- [Records for this task]:
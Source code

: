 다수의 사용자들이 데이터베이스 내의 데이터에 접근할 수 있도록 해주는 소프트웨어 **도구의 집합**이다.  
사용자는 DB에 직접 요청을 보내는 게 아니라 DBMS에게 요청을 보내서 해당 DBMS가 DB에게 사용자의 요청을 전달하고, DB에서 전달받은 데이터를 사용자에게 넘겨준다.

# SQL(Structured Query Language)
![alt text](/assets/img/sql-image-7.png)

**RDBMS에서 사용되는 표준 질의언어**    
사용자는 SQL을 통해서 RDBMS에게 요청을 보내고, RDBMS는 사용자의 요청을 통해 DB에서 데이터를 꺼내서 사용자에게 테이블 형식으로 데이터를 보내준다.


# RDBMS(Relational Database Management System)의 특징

* * *

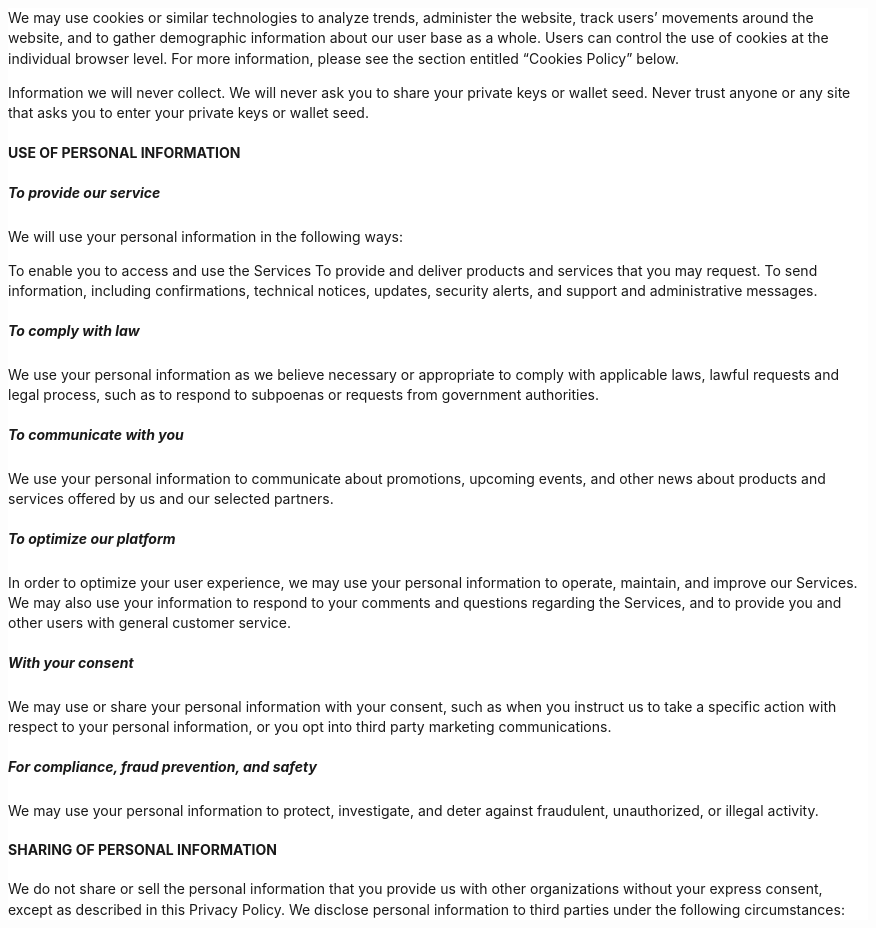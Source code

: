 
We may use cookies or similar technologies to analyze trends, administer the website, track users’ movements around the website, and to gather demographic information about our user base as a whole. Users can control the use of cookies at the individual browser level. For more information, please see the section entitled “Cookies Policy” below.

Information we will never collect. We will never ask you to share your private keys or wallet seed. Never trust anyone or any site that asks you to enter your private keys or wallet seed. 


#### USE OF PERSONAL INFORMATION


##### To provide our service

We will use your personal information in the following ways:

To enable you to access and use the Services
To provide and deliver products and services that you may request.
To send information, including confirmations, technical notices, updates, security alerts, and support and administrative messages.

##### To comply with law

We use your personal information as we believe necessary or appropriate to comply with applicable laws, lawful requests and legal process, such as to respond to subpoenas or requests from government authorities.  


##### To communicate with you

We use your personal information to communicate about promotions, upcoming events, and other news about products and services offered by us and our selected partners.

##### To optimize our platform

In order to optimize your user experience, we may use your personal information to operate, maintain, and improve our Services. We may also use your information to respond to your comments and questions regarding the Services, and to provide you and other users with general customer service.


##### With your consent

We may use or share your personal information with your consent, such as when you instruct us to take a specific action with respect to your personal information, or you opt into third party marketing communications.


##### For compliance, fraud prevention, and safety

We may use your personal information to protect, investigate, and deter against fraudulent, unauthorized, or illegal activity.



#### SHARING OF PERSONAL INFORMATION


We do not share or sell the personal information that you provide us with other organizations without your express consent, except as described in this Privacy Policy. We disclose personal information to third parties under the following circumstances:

...

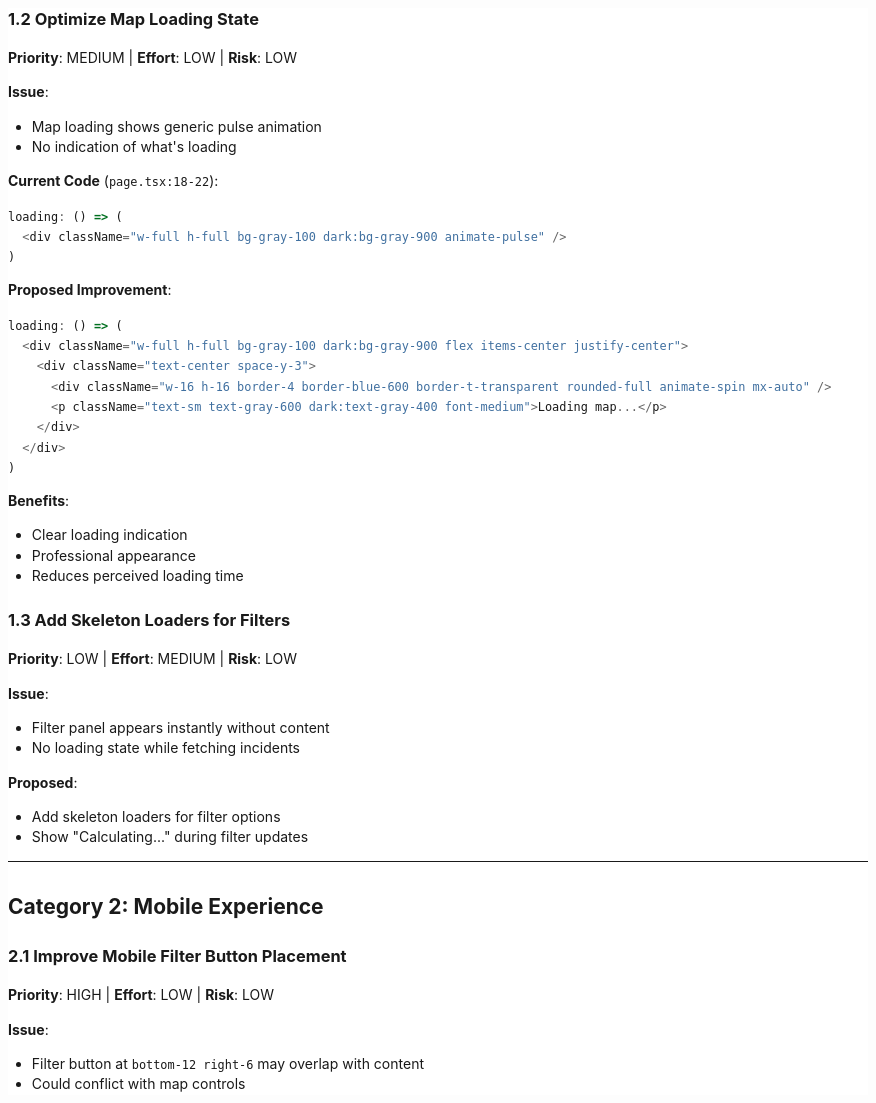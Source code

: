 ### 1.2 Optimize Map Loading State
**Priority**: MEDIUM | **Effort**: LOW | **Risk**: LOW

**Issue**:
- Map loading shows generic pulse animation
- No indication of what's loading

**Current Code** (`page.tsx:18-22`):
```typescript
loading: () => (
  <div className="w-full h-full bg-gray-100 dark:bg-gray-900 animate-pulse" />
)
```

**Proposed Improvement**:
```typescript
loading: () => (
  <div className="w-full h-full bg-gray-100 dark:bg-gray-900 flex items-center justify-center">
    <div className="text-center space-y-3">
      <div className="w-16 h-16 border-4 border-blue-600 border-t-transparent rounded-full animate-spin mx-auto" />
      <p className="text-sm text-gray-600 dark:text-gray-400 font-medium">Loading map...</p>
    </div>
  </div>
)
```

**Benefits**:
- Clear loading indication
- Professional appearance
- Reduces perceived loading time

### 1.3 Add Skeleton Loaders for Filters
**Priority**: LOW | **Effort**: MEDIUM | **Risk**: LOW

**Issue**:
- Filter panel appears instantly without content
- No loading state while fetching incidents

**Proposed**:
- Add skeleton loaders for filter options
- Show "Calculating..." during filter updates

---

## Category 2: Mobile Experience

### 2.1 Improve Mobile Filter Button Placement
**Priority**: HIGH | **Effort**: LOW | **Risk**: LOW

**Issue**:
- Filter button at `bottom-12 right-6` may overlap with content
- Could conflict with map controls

- [Task goal]: Every line in the data that holds the string "사용자에게" should be returned.

- [Task output]:
사용자는 DB에 직접 요청을 보내는 게 아니라 DBMS에게 요청을 보내서 해당 DBMS가 DB에게 사용자의 요청을 전달하고, DB에서 전달받은 데이터를 사용자에게 넘겨준다.
사용자는 SQL을 통해서 RDBMS에게 요청을 보내고, RDBMS는 사용자의 요청을 통해 DB에서 데이터를 꺼내서 사용자에게 테이블 형식으로 데이터를 보내준다.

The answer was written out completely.